Sorry, Queenie, I really do not know. Lots of different things happen with speeds of chemical reactions like dissolution.
Personally, I doubt that hard water from the tap will dissolve sugar any slower than the best purified water.
But I am not sure.
Water is mostly water, so the dissolution rate of sugar should remain the same, unless:
the impurities in the water are coating the surface of the sugar under the water.
If they do coat the sugar, they can make dissolution slower by keeping the sugar and the water apart,
or by slowing down the passage of sugar molecules into the water.
If you put some oil in the water and it is slightly soluble in the water, but also partly floating on the top of the water,
that might really almost stop dissolution.
It is even possible that something which coats the sugar will make it dissolve faster.
Soap, for instance, in small quantities might make sure that the water always wets all the sugar crystal surfaces right away.
But I am guessing about that. It could slow things down instead.
The study of the speed of chemical reactions is called "kinetics"
In my opinion, there is no accounting for kinetics.
It always depends on tiny, invisible places and things, so all kinds of things happen.
So you better try the experiment for yourself.
What always matters in dissolution rate is the Stirring Speed.
So be sure you figure a way to keep your stirring the same each time,
so you can see the small differences due to the impurities.
Temperature matters too. Warm water dissolves sugar faster than cold.

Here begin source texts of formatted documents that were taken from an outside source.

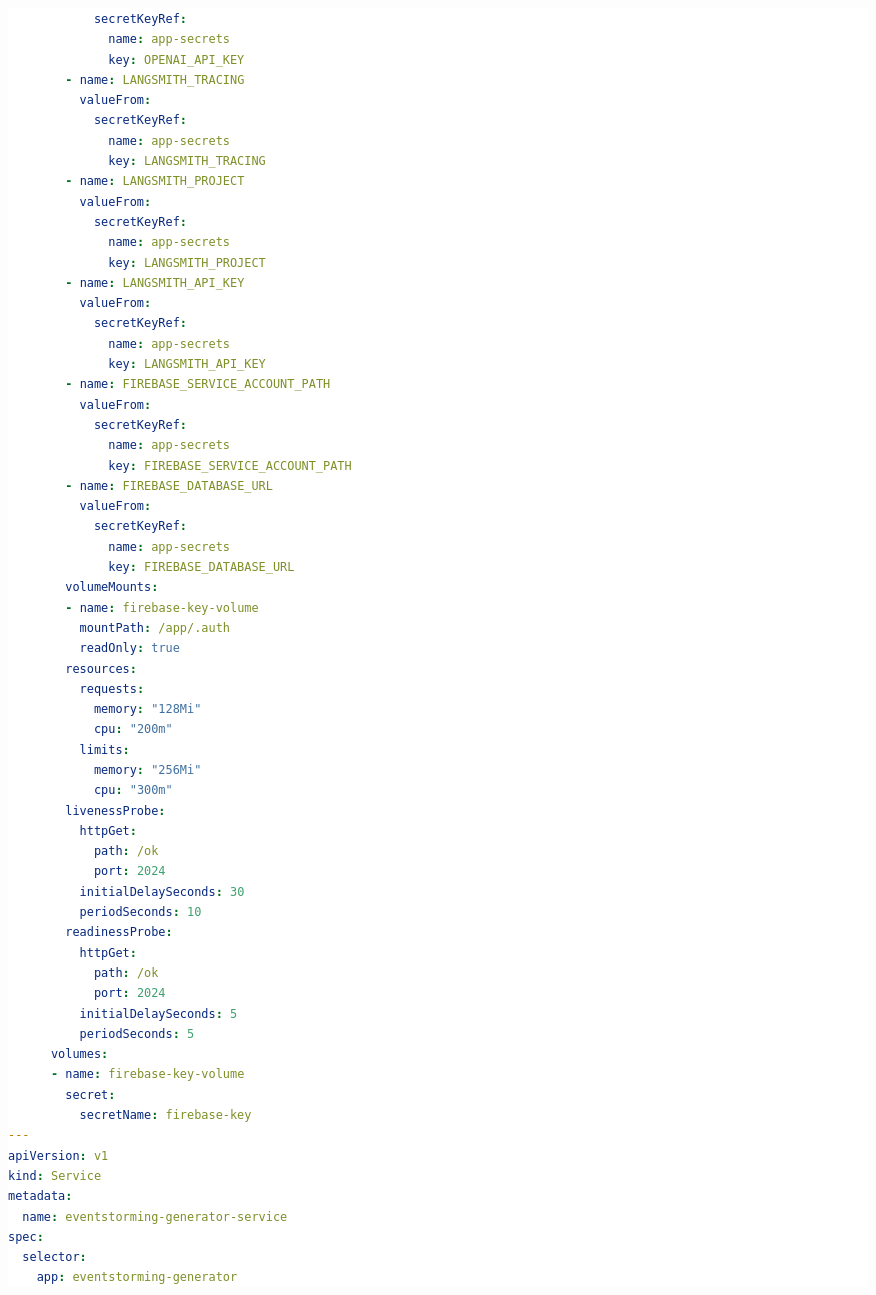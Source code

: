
 ```yaml
            secretKeyRef:
              name: app-secrets
              key: OPENAI_API_KEY
        - name: LANGSMITH_TRACING
          valueFrom:
            secretKeyRef:
              name: app-secrets
              key: LANGSMITH_TRACING
        - name: LANGSMITH_PROJECT
          valueFrom:
            secretKeyRef:
              name: app-secrets
              key: LANGSMITH_PROJECT
        - name: LANGSMITH_API_KEY
          valueFrom:
            secretKeyRef:
              name: app-secrets
              key: LANGSMITH_API_KEY
        - name: FIREBASE_SERVICE_ACCOUNT_PATH
          valueFrom:
            secretKeyRef:
              name: app-secrets
              key: FIREBASE_SERVICE_ACCOUNT_PATH
        - name: FIREBASE_DATABASE_URL
          valueFrom:
            secretKeyRef:
              name: app-secrets
              key: FIREBASE_DATABASE_URL
        volumeMounts:
        - name: firebase-key-volume
          mountPath: /app/.auth
          readOnly: true
        resources:
          requests:
            memory: "128Mi"
            cpu: "200m"
          limits:
            memory: "256Mi"
            cpu: "300m"
        livenessProbe:
          httpGet:
            path: /ok
            port: 2024
          initialDelaySeconds: 30
          periodSeconds: 10
        readinessProbe:
          httpGet:
            path: /ok
            port: 2024
          initialDelaySeconds: 5
          periodSeconds: 5
      volumes:
      - name: firebase-key-volume
        secret:
          secretName: firebase-key
---
apiVersion: v1
kind: Service
metadata:
  name: eventstorming-generator-service
spec:
  selector:
    app: eventstorming-generator
```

Have a thermometer, or keep two bottles of different waters together overnight before adding sugar,
to make them the same temperature.
If you have an impurity that makes water more viscous, like a 50% by volume of glycerin,
That will slow down the stirring right near each sugar surface, and the diffusion of sugar molecules through water.
So I think that would slow dissolution. But 50% is so much, I am not sure you would call it an "impurity".
There is a water-soluble plastic called poly-vinyl-alcohol, which if you can find some,
will make water noticeably thicker using only 1-3%.
I found some laundry-soluble tacking material in a sewing-machine store once, probably made of that.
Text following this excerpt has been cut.